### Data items

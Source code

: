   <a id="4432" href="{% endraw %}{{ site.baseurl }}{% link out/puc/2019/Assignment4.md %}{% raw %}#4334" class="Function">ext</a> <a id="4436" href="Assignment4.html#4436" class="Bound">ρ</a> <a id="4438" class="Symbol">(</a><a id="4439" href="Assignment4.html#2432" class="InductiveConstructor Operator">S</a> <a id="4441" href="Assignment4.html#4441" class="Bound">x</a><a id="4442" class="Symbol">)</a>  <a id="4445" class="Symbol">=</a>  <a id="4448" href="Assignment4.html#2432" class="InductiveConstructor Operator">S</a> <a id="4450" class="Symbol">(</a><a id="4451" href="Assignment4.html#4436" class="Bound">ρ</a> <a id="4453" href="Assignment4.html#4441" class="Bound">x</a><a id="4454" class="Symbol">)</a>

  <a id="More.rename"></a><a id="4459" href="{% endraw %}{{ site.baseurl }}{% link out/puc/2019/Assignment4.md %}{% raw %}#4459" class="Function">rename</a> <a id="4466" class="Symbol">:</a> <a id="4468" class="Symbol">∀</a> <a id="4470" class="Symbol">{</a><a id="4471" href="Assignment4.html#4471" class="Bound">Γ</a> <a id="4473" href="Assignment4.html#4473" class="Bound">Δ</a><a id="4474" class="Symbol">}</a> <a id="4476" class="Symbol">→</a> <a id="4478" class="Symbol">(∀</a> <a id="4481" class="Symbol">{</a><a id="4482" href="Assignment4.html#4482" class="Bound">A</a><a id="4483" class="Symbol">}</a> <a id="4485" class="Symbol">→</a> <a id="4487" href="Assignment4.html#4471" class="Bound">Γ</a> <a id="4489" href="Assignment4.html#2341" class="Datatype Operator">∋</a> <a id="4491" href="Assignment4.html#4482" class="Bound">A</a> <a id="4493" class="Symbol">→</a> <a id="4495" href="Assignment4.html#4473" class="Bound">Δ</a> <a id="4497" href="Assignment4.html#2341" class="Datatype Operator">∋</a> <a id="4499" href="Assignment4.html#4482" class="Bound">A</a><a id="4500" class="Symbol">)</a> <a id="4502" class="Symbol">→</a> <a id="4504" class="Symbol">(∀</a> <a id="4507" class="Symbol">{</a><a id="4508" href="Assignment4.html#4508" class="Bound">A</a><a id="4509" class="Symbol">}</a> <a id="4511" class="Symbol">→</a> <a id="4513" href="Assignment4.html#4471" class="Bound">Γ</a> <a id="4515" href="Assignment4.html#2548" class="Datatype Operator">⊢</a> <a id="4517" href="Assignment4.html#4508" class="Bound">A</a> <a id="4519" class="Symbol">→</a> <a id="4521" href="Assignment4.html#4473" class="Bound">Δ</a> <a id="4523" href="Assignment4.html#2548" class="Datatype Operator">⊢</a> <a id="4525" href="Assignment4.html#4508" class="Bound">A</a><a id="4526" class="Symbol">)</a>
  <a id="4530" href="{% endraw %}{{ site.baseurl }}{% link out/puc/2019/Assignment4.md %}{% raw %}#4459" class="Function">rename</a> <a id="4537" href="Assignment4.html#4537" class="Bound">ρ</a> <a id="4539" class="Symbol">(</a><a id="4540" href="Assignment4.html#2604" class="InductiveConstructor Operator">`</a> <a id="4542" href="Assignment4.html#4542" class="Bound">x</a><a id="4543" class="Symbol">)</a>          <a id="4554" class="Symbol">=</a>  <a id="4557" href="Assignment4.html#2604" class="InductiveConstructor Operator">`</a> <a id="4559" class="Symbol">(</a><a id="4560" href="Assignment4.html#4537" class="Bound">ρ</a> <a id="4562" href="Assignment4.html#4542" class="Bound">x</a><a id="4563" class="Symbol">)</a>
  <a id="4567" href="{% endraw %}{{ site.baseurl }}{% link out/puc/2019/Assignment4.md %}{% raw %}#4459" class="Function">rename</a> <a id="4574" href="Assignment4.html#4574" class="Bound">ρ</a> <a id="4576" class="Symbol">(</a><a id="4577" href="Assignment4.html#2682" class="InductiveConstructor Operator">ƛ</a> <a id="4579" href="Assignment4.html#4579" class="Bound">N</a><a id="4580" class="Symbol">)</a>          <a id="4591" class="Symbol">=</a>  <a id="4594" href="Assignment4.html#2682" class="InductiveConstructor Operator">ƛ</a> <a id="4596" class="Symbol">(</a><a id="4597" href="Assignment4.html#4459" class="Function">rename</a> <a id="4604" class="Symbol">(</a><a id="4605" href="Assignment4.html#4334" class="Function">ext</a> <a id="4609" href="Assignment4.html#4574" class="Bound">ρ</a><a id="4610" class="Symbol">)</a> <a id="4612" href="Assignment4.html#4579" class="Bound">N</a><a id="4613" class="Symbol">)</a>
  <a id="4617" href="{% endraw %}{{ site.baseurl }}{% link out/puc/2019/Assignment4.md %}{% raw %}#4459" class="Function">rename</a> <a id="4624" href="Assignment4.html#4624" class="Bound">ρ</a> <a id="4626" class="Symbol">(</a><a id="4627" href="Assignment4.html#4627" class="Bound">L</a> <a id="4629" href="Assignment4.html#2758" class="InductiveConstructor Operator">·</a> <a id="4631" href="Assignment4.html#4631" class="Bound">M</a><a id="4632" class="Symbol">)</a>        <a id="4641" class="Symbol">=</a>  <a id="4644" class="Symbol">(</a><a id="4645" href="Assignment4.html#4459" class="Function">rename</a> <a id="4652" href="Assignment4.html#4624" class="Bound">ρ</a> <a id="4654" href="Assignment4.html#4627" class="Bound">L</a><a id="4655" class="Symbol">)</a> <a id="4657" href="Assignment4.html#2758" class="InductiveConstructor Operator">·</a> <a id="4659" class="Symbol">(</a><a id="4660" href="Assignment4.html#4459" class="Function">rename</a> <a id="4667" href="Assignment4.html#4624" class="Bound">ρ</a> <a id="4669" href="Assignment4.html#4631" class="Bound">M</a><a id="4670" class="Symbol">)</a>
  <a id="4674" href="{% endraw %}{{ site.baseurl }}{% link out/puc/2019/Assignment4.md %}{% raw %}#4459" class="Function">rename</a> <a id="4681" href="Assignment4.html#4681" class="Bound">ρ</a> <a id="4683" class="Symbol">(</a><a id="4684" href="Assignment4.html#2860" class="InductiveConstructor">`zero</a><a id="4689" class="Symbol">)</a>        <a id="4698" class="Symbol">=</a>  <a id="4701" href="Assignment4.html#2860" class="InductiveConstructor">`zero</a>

### WHAT IS NEEDED
The answer must be every entry, reproduced exactly.

### FINISHED EXERCISE
Source code

:   <a id="4432" href="{% endraw %}{{ site.baseurl }}{% link out/puc/2019/Assignment4.md %}{% raw %}#4334" class="Function">ext</a> <a id="4436" href="Assignment4.html#4436" class="Bound">ρ</a> <a id="4438" class="Symbol">(</a><a id="4439" href="Assignment4.html#2432" class="InductiveConstructor Operator">S</a> <a id="4441" href="Assignment4.html#4441" class="Bound">x</a><a id="4442" class="Symbol">)</a>  <a id="4445" class="Symbol">=</a>  <a id="4448" href="Assignment4.html#2432" class="InductiveConstructor Operator">S</a> <a id="4450" class="Symbol">(</a><a id="4451" href="Assignment4.html#4436" class="Bound">ρ</a> <a id="4453" href="Assignment4.html#4441" class="Bound">x</a><a id="4454" class="Symbol">)</a>

  <a id="More.rename"></a><a id="4459" href="{% endraw %}{{ site.baseurl }}{% link out/puc/2019/Assignment4.md %}{% raw %}#4459" class="Function">rename</a> <a id="4466" class="Symbol">:</a> <a id="4468" class="Symbol">∀</a> <a id="4470" class="Symbol">{</a><a id="4471" href="Assignment4.html#4471" class="Bound">Γ</a> <a id="4473" href="Assignment4.html#4473" class="Bound">Δ</a><a id="4474" class="Symbol">}</a> <a id="4476" class="Symbol">→</a> <a id="4478" class="Symbol">(∀</a> <a id="4481" class="Symbol">{</a><a id="4482" href="Assignment4.html#4482" class="Bound">A</a><a id="4483" class="Symbol">}</a> <a id="4485" class="Symbol">→</a> <a id="4487" href="Assignment4.html#4471" class="Bound">Γ</a> <a id="4489" href="Assignment4.html#2341" class="Datatype Operator">∋</a> <a id="4491" href="Assignment4.html#4482" class="Bound">A</a> <a id="4493" class="Symbol">→</a> <a id="4495" href="Assignment4.html#4473" class="Bound">Δ</a> <a id="4497" href="Assignment4.html#2341" class="Datatype Operator">∋</a> <a id="4499" href="Assignment4.html#4482" class="Bound">A</a><a id="4500" class="Symbol">)</a> <a id="4502" class="Symbol">→</a> <a id="4504" class="Symbol">(∀</a> <a id="4507" class="Symbol">{</a><a id="4508" href="Assignment4.html#4508" class="Bound">A</a><a id="4509" class="Symbol">}</a> <a id="4511" class="Symbol">→</a> <a id="4513" href="Assignment4.html#4471" class="Bound">Γ</a> <a id="4515" href="Assignment4.html#2548" class="Datatype Operator">⊢</a> <a id="4517" href="Assignment4.html#4508" class="Bound">A</a> <a id="4519" class="Symbol">→</a> <a id="4521" href="Assignment4.html#4473" class="Bound">Δ</a> <a id="4523" href="Assignment4.html#2548" class="Datatype Operator">⊢</a> <a id="4525" href="Assignment4.html#4508" class="Bound">A</a><a id="4526" class="Symbol">)</a>
  <a id="4530" href="{% endraw %}{{ site.baseurl }}{% link out/puc/2019/Assignment4.md %}{% raw %}#4459" class="Function">rename</a> <a id="4537" href="Assignment4.html#4537" class="Bound">ρ</a> <a id="4539" class="Symbol">(</a><a id="4540" href="Assignment4.html#2604" class="InductiveConstructor Operator">`</a> <a id="4542" href="Assignment4.html#4542" class="Bound">x</a><a id="4543" class="Symbol">)</a>          <a id="4554" class="Symbol">=</a>  <a id="4557" href="Assignment4.html#2604" class="InductiveConstructor Operator">`</a> <a id="4559" class="Symbol">(</a><a id="4560" href="Assignment4.html#4537" class="Bound">ρ</a> <a id="4562" href="Assignment4.html#4542" class="Bound">x</a><a id="4563" class="Symbol">)</a>
  <a id="4567" href="{% endraw %}{{ site.baseurl }}{% link out/puc/2019/Assignment4.md %}{% raw %}#4459" class="Function">rename</a> <a id="4574" href="Assignment4.html#4574" class="Bound">ρ</a> <a id="4576" class="Symbol">(</a><a id="4577" href="Assignment4.html#2682" class="InductiveConstructor Operator">ƛ</a> <a id="4579" href="Assignment4.html#4579" class="Bound">N</a><a id="4580" class="Symbol">)</a>          <a id="4591" class="Symbol">=</a>  <a id="4594" href="Assignment4.html#2682" class="InductiveConstructor Operator">ƛ</a> <a id="4596" class="Symbol">(</a><a id="4597" href="Assignment4.html#4459" class="Function">rename</a> <a id="4604" class="Symbol">(</a><a id="4605" href="Assignment4.html#4334" class="Function">ext</a> <a id="4609" href="Assignment4.html#4574" class="Bound">ρ</a><a id="4610" class="Symbol">)</a> <a id="4612" href="Assignment4.html#4579" class="Bound">N</a><a id="4613" class="Symbol">)</a>
  <a id="4617" href="{% endraw %}{{ site.baseurl }}{% link out/puc/2019/Assignment4.md %}{% raw %}#4459" class="Function">rename</a> <a id="4624" href="Assignment4.html#4624" class="Bound">ρ</a> <a id="4626" class="Symbol">(</a><a id="4627" href="Assignment4.html#4627" class="Bound">L</a> <a id="4629" href="Assignment4.html#2758" class="InductiveConstructor Operator">·</a> <a id="4631" href="Assignment4.html#4631" class="Bound">M</a><a id="4632" class="Symbol">)</a>        <a id="4641" class="Symbol">=</a>  <a id="4644" class="Symbol">(</a><a id="4645" href="Assignment4.html#4459" class="Function">rename</a> <a id="4652" href="Assignment4.html#4624" class="Bound">ρ</a> <a id="4654" href="Assignment4.html#4627" class="Bound">L</a><a id="4655" class="Symbol">)</a> <a id="4657" href="Assignment4.html#2758" class="InductiveConstructor Operator">·</a> <a id="4659" class="Symbol">(</a><a id="4660" href="Assignment4.html#4459" class="Function">rename</a> <a id="4667" href="Assignment4.html#4624" class="Bound">ρ</a> <a id="4669" href="Assignment4.html#4631" class="Bound">M</a><a id="4670" class="Symbol">)</a>
  <a id="4674" href="{% endraw %}{{ site.baseurl }}{% link out/puc/2019/Assignment4.md %}{% raw %}#4459" class="Function">rename</a> <a id="4681" href="Assignment4.html#4681" class="Bound">ρ</a> <a id="4683" class="Symbol">(</a><a id="4684" href="Assignment4.html#2860" class="InductiveConstructor">`zero</a><a id="4689" class="Symbol">)</a>        <a id="4698" class="Symbol">=</a>  <a id="4701" href="Assignment4.html#2860" class="InductiveConstructor">`zero</a>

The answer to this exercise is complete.